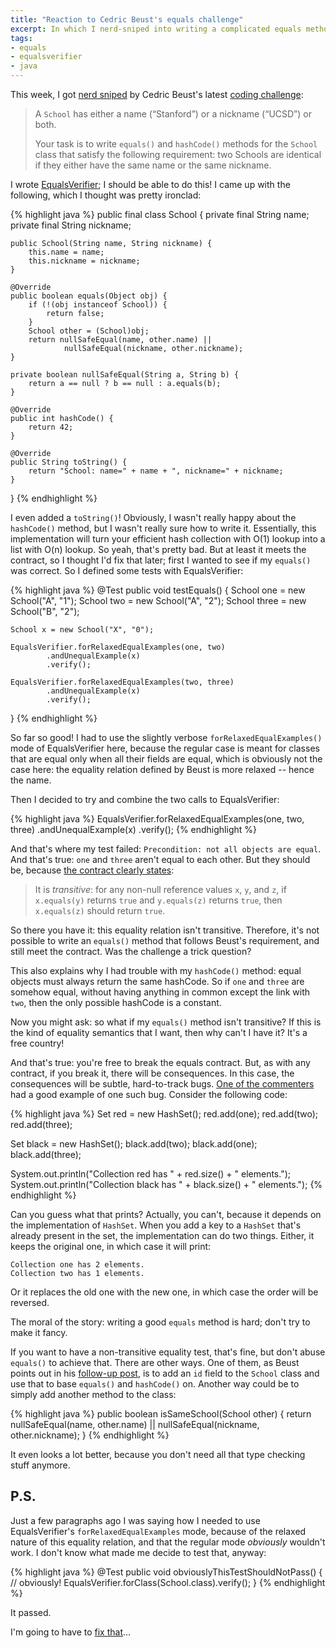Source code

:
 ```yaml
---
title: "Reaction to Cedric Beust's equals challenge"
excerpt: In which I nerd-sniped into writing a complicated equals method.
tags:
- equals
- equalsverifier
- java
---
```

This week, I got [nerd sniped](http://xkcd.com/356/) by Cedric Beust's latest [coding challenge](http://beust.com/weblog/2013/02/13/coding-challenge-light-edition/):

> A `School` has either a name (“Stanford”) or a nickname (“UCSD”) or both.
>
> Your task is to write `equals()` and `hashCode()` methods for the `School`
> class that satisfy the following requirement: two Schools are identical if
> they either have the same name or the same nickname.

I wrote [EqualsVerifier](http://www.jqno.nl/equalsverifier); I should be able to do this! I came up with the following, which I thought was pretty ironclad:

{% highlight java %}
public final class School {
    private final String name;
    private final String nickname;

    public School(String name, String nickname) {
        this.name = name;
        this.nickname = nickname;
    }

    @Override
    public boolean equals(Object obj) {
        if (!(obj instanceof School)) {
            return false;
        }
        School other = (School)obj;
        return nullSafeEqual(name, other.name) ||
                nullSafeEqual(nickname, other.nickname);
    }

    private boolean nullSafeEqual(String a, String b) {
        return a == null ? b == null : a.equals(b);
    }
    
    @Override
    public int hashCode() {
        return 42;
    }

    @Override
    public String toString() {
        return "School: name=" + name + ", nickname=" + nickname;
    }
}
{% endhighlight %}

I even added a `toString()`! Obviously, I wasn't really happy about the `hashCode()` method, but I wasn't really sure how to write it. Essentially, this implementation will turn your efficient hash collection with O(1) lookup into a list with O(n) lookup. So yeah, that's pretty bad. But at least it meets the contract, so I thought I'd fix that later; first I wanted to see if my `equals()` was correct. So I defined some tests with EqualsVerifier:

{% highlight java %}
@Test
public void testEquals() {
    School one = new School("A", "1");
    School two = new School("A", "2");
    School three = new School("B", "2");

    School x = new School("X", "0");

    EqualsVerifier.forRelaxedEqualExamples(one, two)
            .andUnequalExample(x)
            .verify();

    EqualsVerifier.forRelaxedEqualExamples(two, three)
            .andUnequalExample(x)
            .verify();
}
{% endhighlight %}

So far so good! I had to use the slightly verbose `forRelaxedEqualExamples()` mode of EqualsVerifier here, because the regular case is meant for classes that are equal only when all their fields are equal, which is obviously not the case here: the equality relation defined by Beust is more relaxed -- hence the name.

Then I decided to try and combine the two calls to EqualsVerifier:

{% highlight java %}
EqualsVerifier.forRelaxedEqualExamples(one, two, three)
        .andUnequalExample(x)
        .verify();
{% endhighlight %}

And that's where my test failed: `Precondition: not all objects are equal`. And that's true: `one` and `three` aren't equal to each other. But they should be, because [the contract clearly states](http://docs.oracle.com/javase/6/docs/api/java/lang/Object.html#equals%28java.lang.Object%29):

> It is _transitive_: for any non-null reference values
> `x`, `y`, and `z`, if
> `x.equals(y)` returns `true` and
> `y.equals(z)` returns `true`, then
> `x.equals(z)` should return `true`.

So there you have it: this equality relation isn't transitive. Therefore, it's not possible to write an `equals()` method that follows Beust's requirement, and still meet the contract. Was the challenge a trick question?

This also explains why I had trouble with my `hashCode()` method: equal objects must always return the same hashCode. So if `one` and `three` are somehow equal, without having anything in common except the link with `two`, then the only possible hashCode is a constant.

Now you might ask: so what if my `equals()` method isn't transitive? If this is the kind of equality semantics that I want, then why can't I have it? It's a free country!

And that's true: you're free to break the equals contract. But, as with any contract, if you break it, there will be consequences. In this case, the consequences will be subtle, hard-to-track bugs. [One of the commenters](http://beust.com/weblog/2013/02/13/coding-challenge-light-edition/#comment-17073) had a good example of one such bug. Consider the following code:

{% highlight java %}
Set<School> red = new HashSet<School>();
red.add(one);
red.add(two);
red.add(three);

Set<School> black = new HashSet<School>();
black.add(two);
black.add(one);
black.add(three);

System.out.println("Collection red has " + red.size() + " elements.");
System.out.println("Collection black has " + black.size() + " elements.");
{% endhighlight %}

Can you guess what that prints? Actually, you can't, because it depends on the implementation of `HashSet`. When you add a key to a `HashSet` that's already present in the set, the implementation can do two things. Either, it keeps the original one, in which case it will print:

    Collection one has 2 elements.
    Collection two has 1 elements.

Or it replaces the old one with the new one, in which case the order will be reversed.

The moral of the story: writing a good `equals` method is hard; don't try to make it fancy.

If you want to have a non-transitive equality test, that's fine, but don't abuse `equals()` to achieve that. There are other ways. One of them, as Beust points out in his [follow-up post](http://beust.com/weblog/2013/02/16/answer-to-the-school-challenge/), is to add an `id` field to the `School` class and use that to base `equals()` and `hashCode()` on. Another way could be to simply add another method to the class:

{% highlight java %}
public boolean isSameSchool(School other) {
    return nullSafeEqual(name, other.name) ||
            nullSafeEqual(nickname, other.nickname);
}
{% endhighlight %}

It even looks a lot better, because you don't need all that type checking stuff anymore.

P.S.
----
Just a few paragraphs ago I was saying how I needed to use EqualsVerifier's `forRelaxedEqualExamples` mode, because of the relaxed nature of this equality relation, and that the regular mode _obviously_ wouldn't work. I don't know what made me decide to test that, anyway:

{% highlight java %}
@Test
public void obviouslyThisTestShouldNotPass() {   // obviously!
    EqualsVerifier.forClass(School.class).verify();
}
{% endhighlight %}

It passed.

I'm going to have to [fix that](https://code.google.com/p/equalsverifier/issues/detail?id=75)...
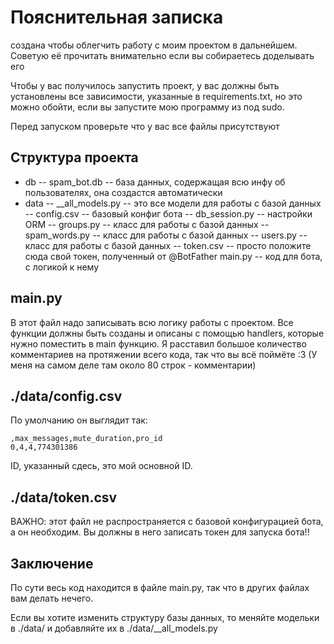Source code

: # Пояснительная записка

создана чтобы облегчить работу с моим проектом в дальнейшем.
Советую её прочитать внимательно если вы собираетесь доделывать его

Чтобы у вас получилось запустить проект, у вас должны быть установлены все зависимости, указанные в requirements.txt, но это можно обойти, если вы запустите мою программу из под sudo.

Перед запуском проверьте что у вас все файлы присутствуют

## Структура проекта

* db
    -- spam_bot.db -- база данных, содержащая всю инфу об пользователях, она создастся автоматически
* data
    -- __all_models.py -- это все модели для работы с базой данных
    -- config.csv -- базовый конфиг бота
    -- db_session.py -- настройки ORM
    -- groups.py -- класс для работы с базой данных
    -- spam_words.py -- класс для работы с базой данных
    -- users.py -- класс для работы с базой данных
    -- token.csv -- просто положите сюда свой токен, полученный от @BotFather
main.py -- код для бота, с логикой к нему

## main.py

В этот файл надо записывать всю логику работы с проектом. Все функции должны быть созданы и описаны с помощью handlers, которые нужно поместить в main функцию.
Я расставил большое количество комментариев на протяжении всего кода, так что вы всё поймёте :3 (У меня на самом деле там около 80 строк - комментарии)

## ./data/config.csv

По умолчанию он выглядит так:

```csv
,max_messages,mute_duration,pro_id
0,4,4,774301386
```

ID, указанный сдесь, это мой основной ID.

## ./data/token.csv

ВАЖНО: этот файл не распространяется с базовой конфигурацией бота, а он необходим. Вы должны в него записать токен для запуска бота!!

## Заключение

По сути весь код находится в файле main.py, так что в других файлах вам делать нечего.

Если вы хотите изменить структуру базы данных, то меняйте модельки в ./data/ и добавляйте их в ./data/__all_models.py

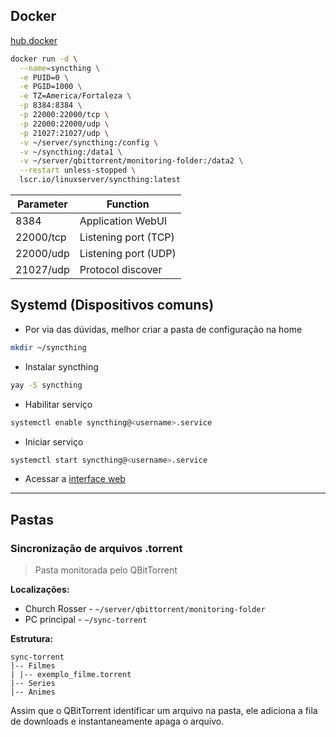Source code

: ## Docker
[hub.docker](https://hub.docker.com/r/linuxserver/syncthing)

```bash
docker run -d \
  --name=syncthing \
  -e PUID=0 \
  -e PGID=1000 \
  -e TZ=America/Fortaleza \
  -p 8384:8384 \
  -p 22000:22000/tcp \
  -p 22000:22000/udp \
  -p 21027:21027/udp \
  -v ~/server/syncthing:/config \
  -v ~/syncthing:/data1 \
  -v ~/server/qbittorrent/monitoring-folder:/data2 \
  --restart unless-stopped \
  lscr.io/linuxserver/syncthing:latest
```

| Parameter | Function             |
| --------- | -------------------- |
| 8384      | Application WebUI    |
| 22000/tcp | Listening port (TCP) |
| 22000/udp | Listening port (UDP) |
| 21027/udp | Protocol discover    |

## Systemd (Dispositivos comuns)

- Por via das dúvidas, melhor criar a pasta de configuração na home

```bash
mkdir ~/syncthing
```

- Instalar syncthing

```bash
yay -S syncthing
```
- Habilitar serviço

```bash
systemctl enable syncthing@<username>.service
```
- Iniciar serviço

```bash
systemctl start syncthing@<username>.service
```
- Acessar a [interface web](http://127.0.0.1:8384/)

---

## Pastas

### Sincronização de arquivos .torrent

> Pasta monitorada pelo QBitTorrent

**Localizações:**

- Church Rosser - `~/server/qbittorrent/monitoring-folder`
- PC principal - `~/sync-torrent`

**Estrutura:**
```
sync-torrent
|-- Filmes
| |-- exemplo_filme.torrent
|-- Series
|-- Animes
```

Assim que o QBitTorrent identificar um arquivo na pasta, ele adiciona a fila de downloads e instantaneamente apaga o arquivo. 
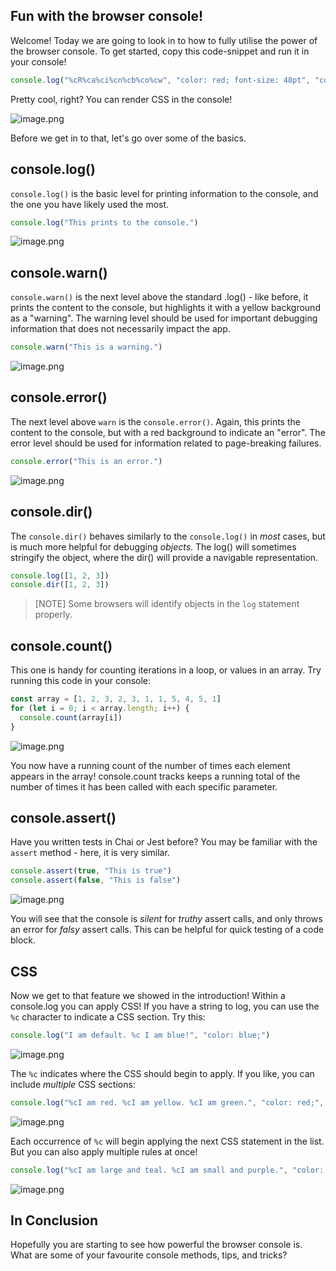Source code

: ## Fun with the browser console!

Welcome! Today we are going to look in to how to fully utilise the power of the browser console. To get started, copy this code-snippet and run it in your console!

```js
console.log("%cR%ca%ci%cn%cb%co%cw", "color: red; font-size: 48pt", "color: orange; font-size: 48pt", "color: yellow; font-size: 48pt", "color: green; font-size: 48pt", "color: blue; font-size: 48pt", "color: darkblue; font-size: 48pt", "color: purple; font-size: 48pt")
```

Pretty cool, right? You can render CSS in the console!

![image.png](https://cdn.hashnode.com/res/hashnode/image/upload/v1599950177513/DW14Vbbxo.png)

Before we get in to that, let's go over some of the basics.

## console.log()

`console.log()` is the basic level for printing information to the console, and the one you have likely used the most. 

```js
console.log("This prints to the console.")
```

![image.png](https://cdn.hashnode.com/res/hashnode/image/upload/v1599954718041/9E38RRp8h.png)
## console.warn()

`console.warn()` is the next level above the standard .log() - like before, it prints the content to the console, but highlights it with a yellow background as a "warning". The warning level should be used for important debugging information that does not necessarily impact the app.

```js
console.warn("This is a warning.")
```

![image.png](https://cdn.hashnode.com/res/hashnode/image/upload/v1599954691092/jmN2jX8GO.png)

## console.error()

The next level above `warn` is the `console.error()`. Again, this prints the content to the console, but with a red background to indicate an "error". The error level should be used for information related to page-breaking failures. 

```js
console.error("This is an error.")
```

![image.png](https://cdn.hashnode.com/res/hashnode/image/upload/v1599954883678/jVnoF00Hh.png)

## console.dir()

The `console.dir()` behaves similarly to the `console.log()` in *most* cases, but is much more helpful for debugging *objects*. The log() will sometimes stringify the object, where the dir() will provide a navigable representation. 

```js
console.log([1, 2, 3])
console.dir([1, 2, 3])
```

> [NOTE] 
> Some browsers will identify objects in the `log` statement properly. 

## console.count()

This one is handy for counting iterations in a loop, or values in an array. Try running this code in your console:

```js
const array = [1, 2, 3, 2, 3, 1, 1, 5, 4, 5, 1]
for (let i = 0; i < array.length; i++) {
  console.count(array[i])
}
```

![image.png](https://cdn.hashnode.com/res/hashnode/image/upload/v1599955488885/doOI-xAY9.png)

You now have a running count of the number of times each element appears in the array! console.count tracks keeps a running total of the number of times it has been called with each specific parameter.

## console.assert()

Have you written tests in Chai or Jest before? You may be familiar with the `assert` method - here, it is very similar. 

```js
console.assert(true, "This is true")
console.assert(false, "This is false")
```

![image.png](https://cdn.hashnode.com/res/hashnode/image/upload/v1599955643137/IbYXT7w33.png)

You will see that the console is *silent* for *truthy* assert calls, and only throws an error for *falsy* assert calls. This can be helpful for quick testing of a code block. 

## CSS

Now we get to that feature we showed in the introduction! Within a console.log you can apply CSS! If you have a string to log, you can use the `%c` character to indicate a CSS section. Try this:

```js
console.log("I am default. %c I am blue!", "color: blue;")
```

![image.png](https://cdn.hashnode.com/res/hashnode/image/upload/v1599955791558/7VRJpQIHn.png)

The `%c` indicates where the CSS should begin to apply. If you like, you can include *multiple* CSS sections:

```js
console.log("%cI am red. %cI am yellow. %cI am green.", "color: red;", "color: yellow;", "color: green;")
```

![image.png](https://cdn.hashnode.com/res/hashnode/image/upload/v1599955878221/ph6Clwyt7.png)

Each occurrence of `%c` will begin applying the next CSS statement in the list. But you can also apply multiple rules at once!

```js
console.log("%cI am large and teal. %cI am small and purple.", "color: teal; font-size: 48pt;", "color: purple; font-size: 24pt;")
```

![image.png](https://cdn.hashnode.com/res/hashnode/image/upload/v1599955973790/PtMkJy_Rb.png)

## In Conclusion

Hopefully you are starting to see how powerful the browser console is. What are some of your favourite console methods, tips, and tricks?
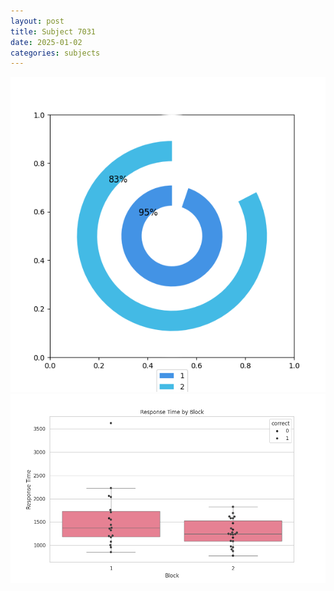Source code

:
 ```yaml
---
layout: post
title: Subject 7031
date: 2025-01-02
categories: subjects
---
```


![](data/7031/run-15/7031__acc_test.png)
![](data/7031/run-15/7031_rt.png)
++++
• _WHAT TO DO_: A verbatim transcription is needed of the lines above, starting at the line with "This one is" and ending at the line with "## console.assert()", both included, and of nothing else.

• _TASK RESPONSE_:
This one is handy for counting iterations in a loop, or values in an array. Try running this code in your console:

```js
const array = [1, 2, 3, 2, 3, 1, 1, 5, 4, 5, 1]
for (let i = 0; i < array.length; i++) {
  console.count(array[i])
}
```

![image.png](https://cdn.hashnode.com/res/hashnode/image/upload/v1599955488885/doOI-xAY9.png)

You now have a running count of the number of times each element appears in the array! console.count tracks keeps a running total of the number of times it has been called with each specific parameter.

## console.assert()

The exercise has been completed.